The XML configuration of Spring is composed of Beans and Beans are basically classes. They're just POJOs that we use inside of our ApplicationContext. Defining Beans can be thought of as replacing the keyword new. So wherever you are using the keyword new in your application something like:
MyRepository myRepository =new MyRepository ();
Where you're using that keyword new that's somewhere you can look at removing that configuration and placing it into an XML file. So we will code like this:
<bean name="myRepository "
class="com.demo.repository.MyRepository " />
Now we can simply use Setter Injection/ Constructor Injection. I'm using Setter Injection.
public class MyServiceImpl implements MyService {
private MyRepository myRepository;
public void setMyRepository(MyRepository myRepository)
{
this.myRepository = myRepository ;
}
public List<Customer> findAll() {
return myRepository.findAll();
}
}
In terms of a Spring boot application, a bean is simply a Java object which is created by Spring framework when the application starts.
The purpose of the object can be pretty much anything - a configuration, a service, database connection factory etc. - Spring doesn't really care.

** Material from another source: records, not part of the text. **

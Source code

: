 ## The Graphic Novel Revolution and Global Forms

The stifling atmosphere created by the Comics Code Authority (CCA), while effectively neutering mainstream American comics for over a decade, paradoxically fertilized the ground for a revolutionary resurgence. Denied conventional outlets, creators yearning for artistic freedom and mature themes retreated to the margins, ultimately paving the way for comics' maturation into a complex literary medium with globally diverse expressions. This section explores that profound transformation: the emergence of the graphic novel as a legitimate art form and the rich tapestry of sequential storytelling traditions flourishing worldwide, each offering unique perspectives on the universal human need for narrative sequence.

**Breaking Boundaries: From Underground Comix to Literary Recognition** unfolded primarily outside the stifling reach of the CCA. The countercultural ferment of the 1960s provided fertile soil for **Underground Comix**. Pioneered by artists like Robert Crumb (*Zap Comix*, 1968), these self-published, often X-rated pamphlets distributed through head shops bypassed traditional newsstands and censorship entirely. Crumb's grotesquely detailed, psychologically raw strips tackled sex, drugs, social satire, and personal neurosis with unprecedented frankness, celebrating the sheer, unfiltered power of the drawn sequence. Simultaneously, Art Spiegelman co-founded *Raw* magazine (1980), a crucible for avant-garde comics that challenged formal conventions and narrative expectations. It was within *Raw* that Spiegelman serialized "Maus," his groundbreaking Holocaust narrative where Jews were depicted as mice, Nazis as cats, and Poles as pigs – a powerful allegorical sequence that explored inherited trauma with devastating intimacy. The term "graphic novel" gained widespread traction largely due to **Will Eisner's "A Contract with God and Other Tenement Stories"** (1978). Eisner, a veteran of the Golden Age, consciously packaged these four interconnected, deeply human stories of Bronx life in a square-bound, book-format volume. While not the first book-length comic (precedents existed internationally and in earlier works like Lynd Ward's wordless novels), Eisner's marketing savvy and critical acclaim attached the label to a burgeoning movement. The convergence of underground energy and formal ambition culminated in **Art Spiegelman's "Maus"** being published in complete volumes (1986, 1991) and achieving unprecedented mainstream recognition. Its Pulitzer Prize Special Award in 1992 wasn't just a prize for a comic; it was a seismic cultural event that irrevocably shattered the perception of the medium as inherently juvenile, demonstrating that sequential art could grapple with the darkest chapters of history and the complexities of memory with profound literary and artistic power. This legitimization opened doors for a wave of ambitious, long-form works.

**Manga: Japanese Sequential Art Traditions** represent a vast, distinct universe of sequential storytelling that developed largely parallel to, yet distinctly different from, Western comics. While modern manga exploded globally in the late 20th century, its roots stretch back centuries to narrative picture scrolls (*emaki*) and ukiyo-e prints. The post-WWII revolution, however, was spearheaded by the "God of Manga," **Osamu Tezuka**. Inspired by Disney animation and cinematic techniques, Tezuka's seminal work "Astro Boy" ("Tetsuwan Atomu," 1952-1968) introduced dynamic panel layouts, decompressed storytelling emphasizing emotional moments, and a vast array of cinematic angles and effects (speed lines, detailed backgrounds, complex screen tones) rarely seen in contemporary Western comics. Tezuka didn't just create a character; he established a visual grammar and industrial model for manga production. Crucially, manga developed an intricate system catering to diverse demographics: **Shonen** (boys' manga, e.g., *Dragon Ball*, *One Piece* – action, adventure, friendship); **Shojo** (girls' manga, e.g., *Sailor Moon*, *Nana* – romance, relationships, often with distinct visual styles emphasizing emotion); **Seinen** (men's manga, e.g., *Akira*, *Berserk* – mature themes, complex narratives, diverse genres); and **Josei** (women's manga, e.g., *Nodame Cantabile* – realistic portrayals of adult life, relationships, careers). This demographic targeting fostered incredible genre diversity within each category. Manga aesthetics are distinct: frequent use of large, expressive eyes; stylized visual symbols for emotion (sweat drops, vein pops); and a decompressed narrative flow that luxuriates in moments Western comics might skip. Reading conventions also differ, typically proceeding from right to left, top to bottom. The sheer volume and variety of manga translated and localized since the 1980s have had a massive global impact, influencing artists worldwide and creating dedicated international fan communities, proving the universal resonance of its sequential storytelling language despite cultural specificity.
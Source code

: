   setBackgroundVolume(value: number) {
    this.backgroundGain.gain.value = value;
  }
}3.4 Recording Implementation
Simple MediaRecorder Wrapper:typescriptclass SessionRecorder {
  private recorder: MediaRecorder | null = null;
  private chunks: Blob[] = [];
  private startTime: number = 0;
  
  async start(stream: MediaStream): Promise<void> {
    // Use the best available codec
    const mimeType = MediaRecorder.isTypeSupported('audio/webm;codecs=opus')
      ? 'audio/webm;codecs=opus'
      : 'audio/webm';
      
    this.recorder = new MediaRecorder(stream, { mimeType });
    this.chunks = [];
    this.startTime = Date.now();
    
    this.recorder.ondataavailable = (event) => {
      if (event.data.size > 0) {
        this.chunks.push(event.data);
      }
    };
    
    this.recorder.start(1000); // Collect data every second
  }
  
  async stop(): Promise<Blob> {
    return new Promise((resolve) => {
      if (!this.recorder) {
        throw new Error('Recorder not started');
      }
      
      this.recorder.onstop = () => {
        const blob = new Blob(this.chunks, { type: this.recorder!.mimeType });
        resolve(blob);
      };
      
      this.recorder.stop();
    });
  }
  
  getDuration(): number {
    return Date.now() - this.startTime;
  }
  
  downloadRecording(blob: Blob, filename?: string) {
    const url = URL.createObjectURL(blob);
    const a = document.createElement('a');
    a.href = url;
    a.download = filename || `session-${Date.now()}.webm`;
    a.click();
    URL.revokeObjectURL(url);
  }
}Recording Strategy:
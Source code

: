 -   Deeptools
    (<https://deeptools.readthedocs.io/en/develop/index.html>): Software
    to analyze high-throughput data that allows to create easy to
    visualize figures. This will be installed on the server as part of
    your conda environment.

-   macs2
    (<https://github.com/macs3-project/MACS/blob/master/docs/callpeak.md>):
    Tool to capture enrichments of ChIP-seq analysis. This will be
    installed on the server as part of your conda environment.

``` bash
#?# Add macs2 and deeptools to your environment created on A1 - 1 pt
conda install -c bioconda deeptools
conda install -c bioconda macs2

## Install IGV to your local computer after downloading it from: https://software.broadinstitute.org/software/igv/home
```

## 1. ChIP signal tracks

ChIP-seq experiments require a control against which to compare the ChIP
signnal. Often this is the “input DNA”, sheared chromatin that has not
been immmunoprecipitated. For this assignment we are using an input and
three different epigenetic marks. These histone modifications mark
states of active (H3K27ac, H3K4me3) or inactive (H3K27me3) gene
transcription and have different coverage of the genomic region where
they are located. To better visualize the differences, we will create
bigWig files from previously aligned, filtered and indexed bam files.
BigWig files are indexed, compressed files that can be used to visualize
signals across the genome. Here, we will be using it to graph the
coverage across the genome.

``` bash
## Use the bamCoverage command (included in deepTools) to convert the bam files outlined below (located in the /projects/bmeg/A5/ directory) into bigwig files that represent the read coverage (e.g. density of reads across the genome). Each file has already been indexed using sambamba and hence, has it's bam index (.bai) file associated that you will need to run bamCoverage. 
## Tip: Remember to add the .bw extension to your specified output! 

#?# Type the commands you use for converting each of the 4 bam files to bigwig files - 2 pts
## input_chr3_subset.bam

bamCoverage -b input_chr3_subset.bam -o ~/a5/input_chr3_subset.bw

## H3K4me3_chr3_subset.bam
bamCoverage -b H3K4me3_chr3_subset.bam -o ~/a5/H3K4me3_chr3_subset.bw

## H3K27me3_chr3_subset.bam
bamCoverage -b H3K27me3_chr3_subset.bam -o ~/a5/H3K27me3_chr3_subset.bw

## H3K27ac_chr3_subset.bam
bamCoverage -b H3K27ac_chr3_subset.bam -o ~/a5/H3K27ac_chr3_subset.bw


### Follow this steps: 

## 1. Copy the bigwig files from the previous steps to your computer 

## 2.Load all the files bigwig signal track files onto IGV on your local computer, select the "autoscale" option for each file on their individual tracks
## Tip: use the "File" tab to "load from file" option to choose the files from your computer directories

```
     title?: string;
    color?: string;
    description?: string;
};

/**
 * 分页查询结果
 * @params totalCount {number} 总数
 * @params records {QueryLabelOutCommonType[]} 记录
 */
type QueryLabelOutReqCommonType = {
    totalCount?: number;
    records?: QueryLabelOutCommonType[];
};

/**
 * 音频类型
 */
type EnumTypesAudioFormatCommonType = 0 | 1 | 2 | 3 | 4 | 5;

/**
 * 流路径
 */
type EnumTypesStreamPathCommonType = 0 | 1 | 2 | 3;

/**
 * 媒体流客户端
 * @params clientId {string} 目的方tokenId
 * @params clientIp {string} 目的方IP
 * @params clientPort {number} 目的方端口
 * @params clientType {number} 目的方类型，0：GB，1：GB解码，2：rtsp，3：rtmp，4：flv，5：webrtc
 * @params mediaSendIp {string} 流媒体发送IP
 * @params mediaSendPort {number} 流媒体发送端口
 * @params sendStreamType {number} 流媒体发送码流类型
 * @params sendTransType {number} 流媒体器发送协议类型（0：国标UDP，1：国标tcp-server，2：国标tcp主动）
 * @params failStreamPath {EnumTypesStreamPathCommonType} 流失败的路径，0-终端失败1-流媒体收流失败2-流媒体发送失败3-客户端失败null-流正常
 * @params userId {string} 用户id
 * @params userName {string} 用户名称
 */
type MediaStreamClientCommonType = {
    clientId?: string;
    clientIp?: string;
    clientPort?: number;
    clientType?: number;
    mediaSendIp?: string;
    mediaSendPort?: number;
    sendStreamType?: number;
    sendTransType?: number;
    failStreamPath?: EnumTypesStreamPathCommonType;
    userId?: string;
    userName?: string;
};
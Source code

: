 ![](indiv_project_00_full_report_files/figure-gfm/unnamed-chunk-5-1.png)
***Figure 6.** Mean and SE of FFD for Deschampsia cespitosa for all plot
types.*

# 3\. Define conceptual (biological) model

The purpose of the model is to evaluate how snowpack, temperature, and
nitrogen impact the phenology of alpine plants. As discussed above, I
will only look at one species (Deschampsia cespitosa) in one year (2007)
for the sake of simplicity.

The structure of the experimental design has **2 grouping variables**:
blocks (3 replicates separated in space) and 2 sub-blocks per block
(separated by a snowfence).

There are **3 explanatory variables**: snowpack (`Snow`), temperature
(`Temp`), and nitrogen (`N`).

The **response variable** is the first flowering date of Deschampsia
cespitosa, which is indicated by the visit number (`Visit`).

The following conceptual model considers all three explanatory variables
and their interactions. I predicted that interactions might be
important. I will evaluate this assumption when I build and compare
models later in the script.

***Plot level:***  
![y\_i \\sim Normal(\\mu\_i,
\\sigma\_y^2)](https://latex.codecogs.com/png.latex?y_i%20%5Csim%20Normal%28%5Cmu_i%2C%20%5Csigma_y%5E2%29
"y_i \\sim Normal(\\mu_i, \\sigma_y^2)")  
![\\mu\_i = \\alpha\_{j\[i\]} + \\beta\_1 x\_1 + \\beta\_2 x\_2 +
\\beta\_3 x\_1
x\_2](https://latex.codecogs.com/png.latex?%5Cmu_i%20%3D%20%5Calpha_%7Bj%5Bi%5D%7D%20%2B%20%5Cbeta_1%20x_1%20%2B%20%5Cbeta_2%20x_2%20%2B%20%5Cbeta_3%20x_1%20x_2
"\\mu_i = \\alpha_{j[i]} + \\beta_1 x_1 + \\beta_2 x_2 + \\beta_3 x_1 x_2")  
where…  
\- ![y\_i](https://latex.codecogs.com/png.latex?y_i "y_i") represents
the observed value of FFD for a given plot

Most beans depend on other beans to work, for example an entity manager might need a database connection. Spring framework is able to figure out how the beans should be wired together automatically. From your point of an application developer, you just have to declare the beans you need and they "magically" appear in your application ready to use.
For Spring, all objects are beans! The fundamental step in the Spring Framework is to define your objects as beans. Beans are nothing but object instances that would be created by the spring framework by looking at their class definitions. These definitions basically form the configuration metadata. The framework then creates a plan for which objects need to be instantiated, which dependencies need to be set and injected, the scope of the newly created instance, etc., based on this configuration metadata.
The metadata can be supplied in a simple XML file, just like in the first chapter. Alternatively, one could provide the metadata as Annotation or Java Configuration.